Chao, the deputy chief information officer at the Center for Medicare & Medicaid Services, told lawmakers he’s a career civil servant who simply tried to implement the vision of Marilyn Tavenner, the CMS administrator, and other higher-level managers and policy makers.

“I didn’t get to pick what date we started,” Chao said, and he said he wasn’t at the meetings at which the launch date was set.

Chao spoke at a HealthCare.gov security hearing organized by the House Energy and Commerce oversight subcommittee.

Earlier, the Washington Post published an article based on a memo, released in the spring, in which McKinsey talked about what they thought was poor, disorganized management of the HealthCare.gov development effort by CMS.

Democrats on the committee blasted their Republican counterparts for sharing the memo with reporters before sharing it with them.
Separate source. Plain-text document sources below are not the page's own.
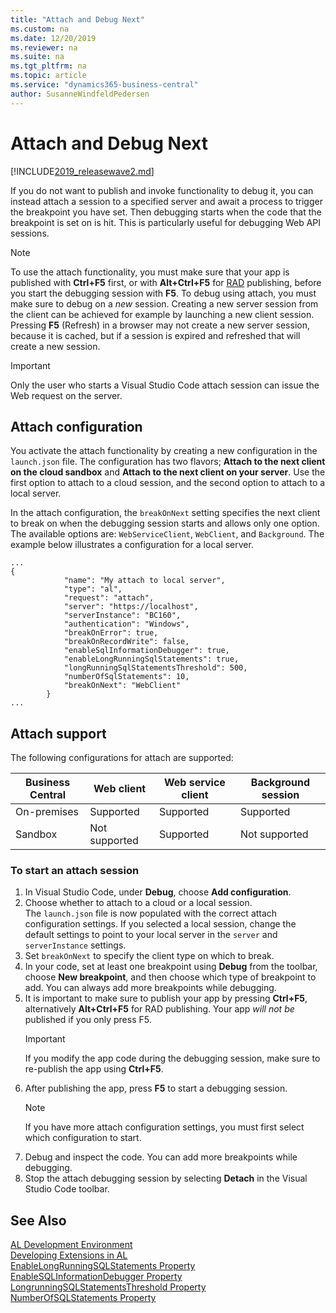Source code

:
 ```yaml
---
title: "Attach and Debug Next"
ms.custom: na
ms.date: 12/20/2019
ms.reviewer: na
ms.suite: na
ms.tgt_pltfrm: na
ms.topic: article
ms.service: "dynamics365-business-central"
author: SusanneWindfeldPedersen
---
```


# Attach and Debug Next

[!INCLUDE[2019_releasewave2.md](../includes/2019_releasewave2.md)]

If you do not want to publish and invoke functionality to debug it, you can instead attach a session to a specified server and await a process to trigger the breakpoint you have set. Then debugging starts when the code that the breakpoint is set on is hit. This is particularly useful for debugging Web API sessions. 

> [!NOTE]  
> To use the attach functionality, you must make sure that your app is published with **Ctrl+F5** first, or with **Alt+Ctrl+F5** for [RAD](devenv-rad-publishing.md) publishing, before you start the debugging session with **F5**. To debug using attach, you must make sure to debug on a *new* session. Creating a new server session from the client can be achieved for example by launching a new client session. Pressing **F5** (Refresh) in a browser may not create a new server session, because it is cached, but if a session is expired and refreshed that will create a new session.

> [!IMPORTANT]  
> Only the user who starts a Visual Studio Code attach session can issue the Web request on the server.

## Attach configuration

You activate the attach functionality by creating a new configuration in the `launch.json` file. The configuration has two flavors; **Attach to the next client on the cloud sandbox** and **Attach to the next client on your server**. Use the first option to attach to a cloud session, and the second option to attach to a local server. 

In the attach configuration, the `breakOnNext` setting specifies the next client to break on when the debugging session starts and allows only one option. The available options are: `WebServiceClient`, `WebClient`, and `Background`. The example below illustrates a configuration for a local server.

```
...
{
            "name": "My attach to local server",
            "type": "al",
            "request": "attach",
            "server": "https://localhost",
            "serverInstance": "BC160",
            "authentication": "Windows",
            "breakOnError": true,
            "breakOnRecordWrite": false,
            "enableSqlInformationDebugger": true,
            "enableLongRunningSqlStatements": true,
            "longRunningSqlStatementsThreshold": 500,
            "numberOfSqlStatements": 10,
            "breakOnNext": "WebClient"
        }
...
```

## Attach support

The following configurations for attach are supported:

|Business Central |Web client    |Web service client |Background session|
|-----------------|--------------|-------------------|------------------|
|On-premises      | Supported    |     Supported     |   Supported      |
|Sandbox          |Not supported |     Supported     |  Not supported   |

### To start an attach session

1. In Visual Studio Code, under **Debug**, choose **Add configuration**.
2. Choose whether to attach to a cloud or a local session.  
The `launch.json` file is now populated with the correct attach configuration settings. If you selected a local session, change the default settings to point to your local server in the `server` and `serverInstance` settings.
3. Set `breakOnNext` to specify the client type on which to break.
4. In your code, set at least one breakpoint using **Debug** from the toolbar, choose **New breakpoint**, and then choose which type of breakpoint to add. 
You can always add more breakpoints while debugging. 
5. It is important to make sure to publish your app by pressing **Ctrl+F5**, alternatively **Alt+Ctrl+F5** for RAD publishing. Your app *will not be* published if you only press F5.  
    > [!IMPORTANT]  
    > If you modify the app code during the debugging session, make sure to re-publish the app using **Ctrl+F5**.
6. After publishing the app, press **F5** to start a debugging session.  
    > [!NOTE]  
    > If you have more attach configuration settings, you must first select which configuration to start.
7. Debug and inspect the code. You can add more breakpoints while debugging.
8. Stop the attach debugging session by selecting **Detach** in the Visual Studio Code toolbar.


## See Also  
[AL Development Environment](devenv-reference-overview.md)  
[Developing Extensions in AL](devenv-dev-overview.md)  
[EnableLongRunningSQLStatements Property](properties/devenv-enablelongrunningsqlstatements-property.md)  
[EnableSQLInformationDebugger Property](properties/devenv-enablesqlinformationdebugger-property.md)  
[LongrunningSQLStatementsThreshold Property](properties/devenv-longrunningsqlstatementsthreshold-property.md)  
[NumberOfSQLStatements Property](properties/devenv-numberofsqlstatements-property.md)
Chao said the McKinsey consultants had interviewed him for the report at least twice but that he hadn’t heard much about what was in the final report.

One Republican said CMS should have had an easy time implementing PPACA, because PPACA was signed in 2010, and HealthCare.gov didn’t launch until Oct. 1, 2013.

Chao said software developers cannot use a federal statute as a guide to writing working code.

“The law is a very high level of expression of requirements,” Chao said.

Another lawmaker asked Chao if he wished he’d had more time to test HealthCare.gov before it launched.

“I think that’s true of every project I’ve ever worked on,” Chao added.